One person has died and another is missing after a Spanish fishing vessel sank off Argentina on Wednesday (July 11), but 25 crew members have been rescued, the Argentine Navy said.

One dead, one missing as Spanish fishing boat sinks near Argentina
Photos: Handout pictures released by the Argentine Navy shows Spanish fishing vessel "Dorneda"

The crew of the Dornera were found at dawn in two rafts and a small boat, 308 nautical miles off Argentina's Patagonian coast, the Navy said in a statement.

Most of the crew are Spanish but there are also Moroccans, Peruvians and Indonesians amongst them, spokesman Enrique Balbi said.

The 25 survivors and dead sailor are aboard an Argentine fishing boat heading back to dry land and expected to arrive in Patagonia in around two days, Balbi told AFP.

To reach there, the Argentine boat must negotiate 570 kilometres of open water through a South Atlantic storm in the middle of winter, said Balbi.

The Dornera is believed to have capsized after being inundated by “a lot of water down the stern ramp where the fish nets are pulled up,” according to Balbi.

“The water entered the engine room and caused a power cut,” he said. “That made the boat uncontrollable in a storm.”

“Realizing a shipwreck was inevitable, the crew abandoned ship.” Balbi added: “At this time of year, adverse conditions created by low pressure generate a lot of wind and big waves.

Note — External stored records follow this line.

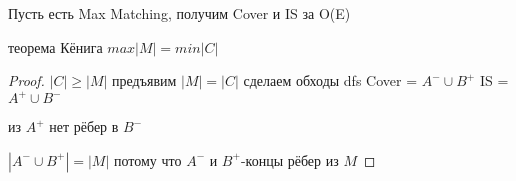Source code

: Пусть есть Max Matching, получим Cover и IS за O(E)
\begin{theorem}{теорема Кёнига}
$max |M| = min |C|$
\end{theorem}
\begin{proof}
$|C| \ge |M|$
предъявим $|M| = |C|$
сделаем обходы dfs
Cover = $A^- \cup B^+$
IS = $A^+ \cup B^-$
\item из $A^+$ нет рёбер в $B^-$
\item $|A^- \cup B^+| = |M|$ потому что $A^-$ и $B^+$-концы рёбер из $M$
\end{proof}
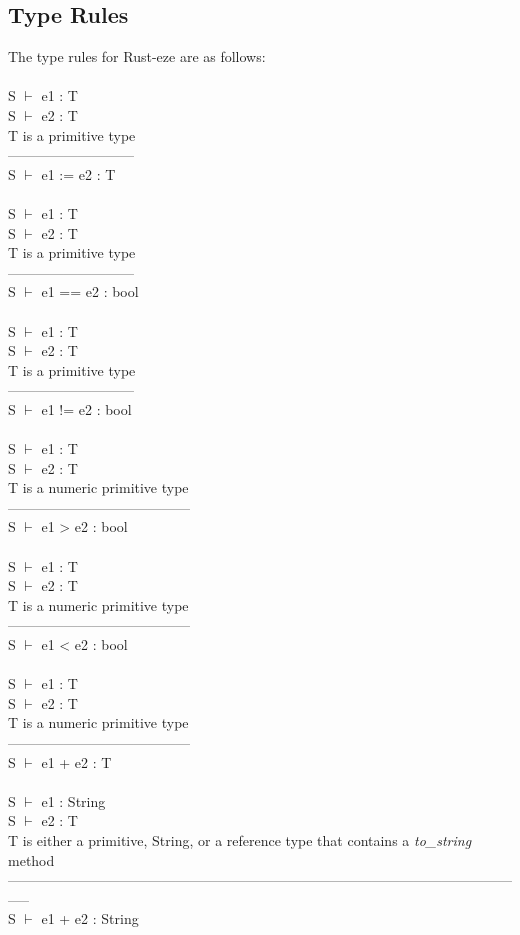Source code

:\documentclass[letterpaper, 10pt, DIV=13]{scrartcl}
\numberwithin{equation}{section}
\numberwithin{figure}{section}
\numberwithin{table}{section}
\begin{document}
\subsection{Type Rules}
The type rules for Rust-eze are as follows: \\ \\
S $\vdash$ e1 : T \\
S $\vdash$ e2 : T \\
T is a primitive type \\
--------------------------- \\
S $\vdash$ e1 := e2 : T \\
\\
S $\vdash$ e1 : T \\
S $\vdash$ e2 : T \\
T is a primitive type \\
--------------------------- \\
S $\vdash$ e1 == e2 : bool \\
\\
S $\vdash$ e1 : T \\
S $\vdash$ e2 : T \\
T is a primitive type \\
--------------------------- \\
S $\vdash$ e1 != e2 : bool \\
\\
S $\vdash$ e1 : T \\
S $\vdash$ e2 : T \\
T is a numeric primitive type \\
--------------------------------------- \\
S $\vdash$ e1 > e2 : bool \\
\\
S $\vdash$ e1 : T \\
S $\vdash$ e2 : T \\
T is a numeric primitive type \\
--------------------------------------- \\
S $\vdash$ e1 < e2 : bool \\
\\
S $\vdash$ e1 : T \\
S $\vdash$ e2 : T \\
T is a numeric primitive type \\
--------------------------------------- \\
S $\vdash$ e1 + e2 : T \\
\\
S $\vdash$ e1 : String \\
S $\vdash$ e2 : T \\
T is either a primitive, String, or a reference type that contains a \textit{to\_string} method \\
----------------------------------------------------------------------------------------------------------------- \\
S $\vdash$ e1 + e2 : String
\end{document}
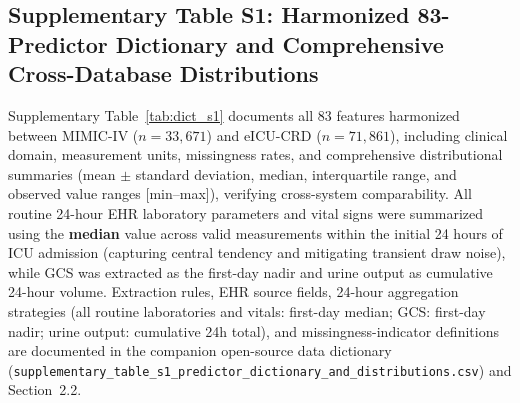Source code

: \documentclass[utf8]{frontiers_suppmat}
\begin{document}
\subsection{Supplementary Table S1: Harmonized 83-Predictor Dictionary and Comprehensive Cross-Database Distributions}
\label{sec:tab_s1}

Supplementary Table~\ref{tab:dict_s1} documents all 83 features harmonized between MIMIC-IV ($n = 33{,}671$) and eICU-CRD ($n = 71{,}861$), including clinical domain, measurement units, missingness rates, and comprehensive distributional summaries (mean $\pm$ standard deviation, median, interquartile range, and observed value ranges [min--max]), verifying cross-system comparability. All routine 24-hour EHR laboratory parameters and vital signs were summarized using the \textbf{median} value across valid measurements within the initial 24 hours of ICU admission (capturing central tendency and mitigating transient draw noise), while GCS was extracted as the first-day nadir and urine output as cumulative 24-hour volume. Extraction rules, EHR source fields, 24-hour aggregation strategies (all routine laboratories and vitals: first-day median; GCS: first-day nadir; urine output: cumulative 24h total), and missingness-indicator definitions are documented in the companion open-source data dictionary (\texttt{supplementary\_table\_s1\_predictor\_dictionary\_and\_distributions.csv}) and Section~2.2.
\end{document}

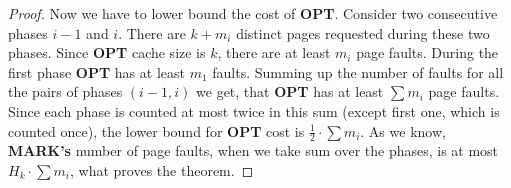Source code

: \begin{proof}
Now we have to lower bound the cost of \textbf{OPT}. Consider two consecutive 
phases $i-1$ and $i$. There are $k + m_i$ distinct pages requested during these two 
phases. Since \textbf{OPT} cache size is $k$, there are at least $m_i$ page faults. 
During the first phase \textbf{OPT} has at least $m_1$ faults. Summing up the 
number of faults for all
the pairs of phases $(i-1, i)$ we get, that \textbf{OPT} has at least $\sum m_i$ page faults. Since each phase 
is counted at most twice in this sum
(except first one, which is counted once), the lower bound for 
\textbf{OPT} cost is $\frac{1}{2} \cdot \sum m_i$. As we know, \textbf{MARK's} 
number of page faults, when we take sum over the phases, is at most $H_k \cdot \sum 
m_i$, what proves the theorem.
\end{proof}
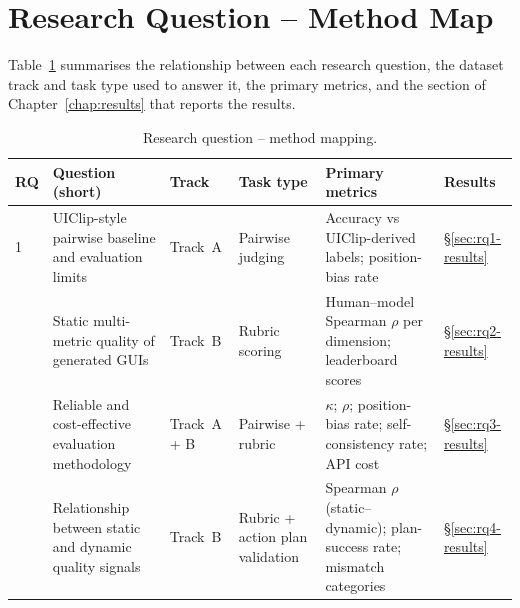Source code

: \section{Research Question -- Method Map}
\label{sec:rq-map}

Table~\ref{tab:rq-map} summarises the relationship between each
research question, the dataset track and task type used to answer it,
the primary metrics, and the section of Chapter~\ref{chap:results}
that reports the results.

\begin{table}[t]
  \centering
  \caption{Research question -- method mapping.}
  \label{tab:rq-map}
  \small
  \setlength{\tabcolsep}{4pt}
  \begin{tabular}{p{0.5cm} p{3.8cm} p{2.2cm} p{2.2cm} p{3.2cm} p{1.2cm}}
    \toprule
    \textbf{RQ} & \textbf{Question (short)} & \textbf{Track} & \textbf{Task type}
      & \textbf{Primary metrics} & \textbf{Results} \\
    \midrule
    1 & UIClip-style pairwise baseline and evaluation limits
      & Track~A & Pairwise judging
      & Accuracy vs UIClip-derived labels; position-bias rate
      & \S\ref{sec:rq1-results} \\
    \addlinespace
    2 & Static multi-metric quality of generated GUIs
      & Track~B & Rubric scoring
      & Human--model Spearman $\rho$ per dimension; leaderboard scores
      & \S\ref{sec:rq2-results} \\
    \addlinespace
    3 & Reliable and cost-effective evaluation methodology
      & Track~A + B & Pairwise + rubric
      & $\kappa$; $\rho$; position-bias rate; self-consistency rate; API cost
      & \S\ref{sec:rq3-results} \\
    \addlinespace
    4 & Relationship between static and dynamic quality signals
      & Track~B & Rubric + action plan validation
      & Spearman $\rho$ (static--dynamic); plan-success rate; mismatch categories
      & \S\ref{sec:rq4-results} \\
    \bottomrule
  \end{tabular}
\end{table}
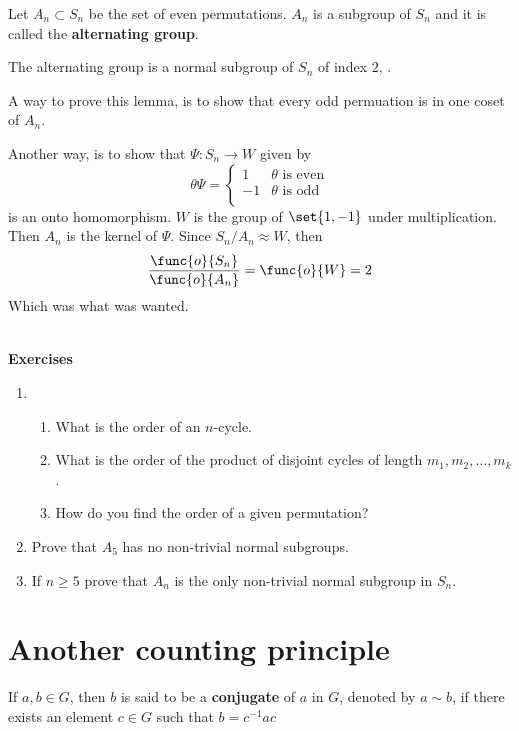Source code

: Let \(A_n \subset S_n\) be the set of even permutations. \(A_n\) is a subgroup of \(S_n\) and it is called the \textbf{alternating group}. 
\begin{lemma}
    The alternating group is a normal subgroup of \(S_n\) of index \(2\), .
\end{lemma}
\begin{prooflemma}
    A way to prove this lemma, is to show that every odd permuation is in one coset of \(A_n\).
    
    Another way, is to show that \(\Psi:S_n \to W\) given by 
    \begin{equation*}
        \theta \Psi = \begin{cases}
            1 & \theta \text{ is even}\\
            -1 & \theta \text{ is odd}\\
        \end{cases}
    \end{equation*}
    is an onto homomorphism. \(W\) is the group of \(\set{1,-1}\) under multiplication. Then \(A_n\) is the kernel of \(\Psi\). Since \(S_n/A_n \approx W\), then 
    \begin{equation*}
        \dfrac{\func{o}{S_n}}{\func{o}{A_n}} = \func{o}{W} = 2
    \end{equation*}
    Which was what was wanted.
\end{prooflemma}
\ \\ 
{\Large{\textbf{Exercises}}}
\begin{enumerate}
    \item  
    \begin{enumerate}
        \item What is the order of an \(n\)-cycle.
        \item What is the order of the product of disjoint cycles of length \(m_1,m_2, \dots , m_k\).
        \item How do you find the order of a given permutation?
    \end{enumerate}
    \item Prove that \(A_5\) has no non-trivial normal subgroups.
    \item If \(n \geq 5\) prove that \(A_n\) is the only non-trivial normal subgroup in \(S_n\).
\end{enumerate}
\section{Another counting principle} 
\begin{definition}
    If \(a,b \in G\), then \(b\) is said to be a \textbf{conjugate} of \(a\) in \(G\), denoted by \(a \sim b\), if there exists an element \(c \in G\) such that \(b = c^{-1}ac\)
\end{definition}

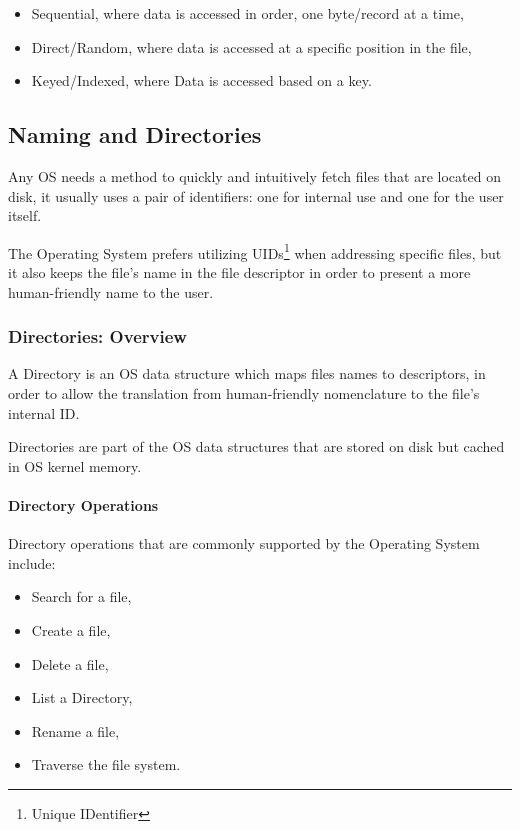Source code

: \documentclass[openright, twoside]{report}
\theoremstyle{definition}
\theoremstyle{example}
\begin{document}
\begin{itemize}
	\item Sequential, where data is accessed in order, one byte/record at a time,
	\item Direct/Random, where data is accessed at a specific position in the file,
	\item Keyed/Indexed, where Data is accessed based on a key.
\end{itemize}

\subsection{Naming and Directories}
Any OS needs a method to quickly and intuitively fetch files that are located 
on disk, it usually uses a pair of identifiers: one for internal use and 
one for the user itself.

The Operating System prefers utilizing UIDs\footnote{Unique IDentifier} when 
addressing specific files, but it also keeps the file's name in the file descriptor
in order to present a more human-friendly name to the user.

\subsubsection{Directories: Overview}
A Directory is an OS data structure which maps files names to descriptors, in 
order to allow the translation from human-friendly nomenclature to the file's 
internal ID.

\begin{center}
	Directories are part of the OS data structures that are stored on disk but 
	cached in OS kernel memory.
\end{center}

\paragraph{Directory Operations}
Directory operations that are commonly supported by the Operating System include:

\begin{multicols}{2}
	\begin{itemize}
		\item Search for a file,
		\item Create a file,
		\item Delete a file,
		\item List a Directory,
		\item Rename a file,
		\item Traverse the file system.
	\end{itemize}
\end{multicols}
\end{document}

This can happen to any boat when there are big waves.”

Spain picked up a distress beacon and alerted the Argentine Navy, which sent out two fishing vessels to locate the sailors.

Balbi said the boat, owned by Spanish seafood company Freiremar, was fishing in international waters but that “it's still our search and rescue area”.

Two aircraft have been sent to Patagonia to help in the search and rescue operation for the missing sailor.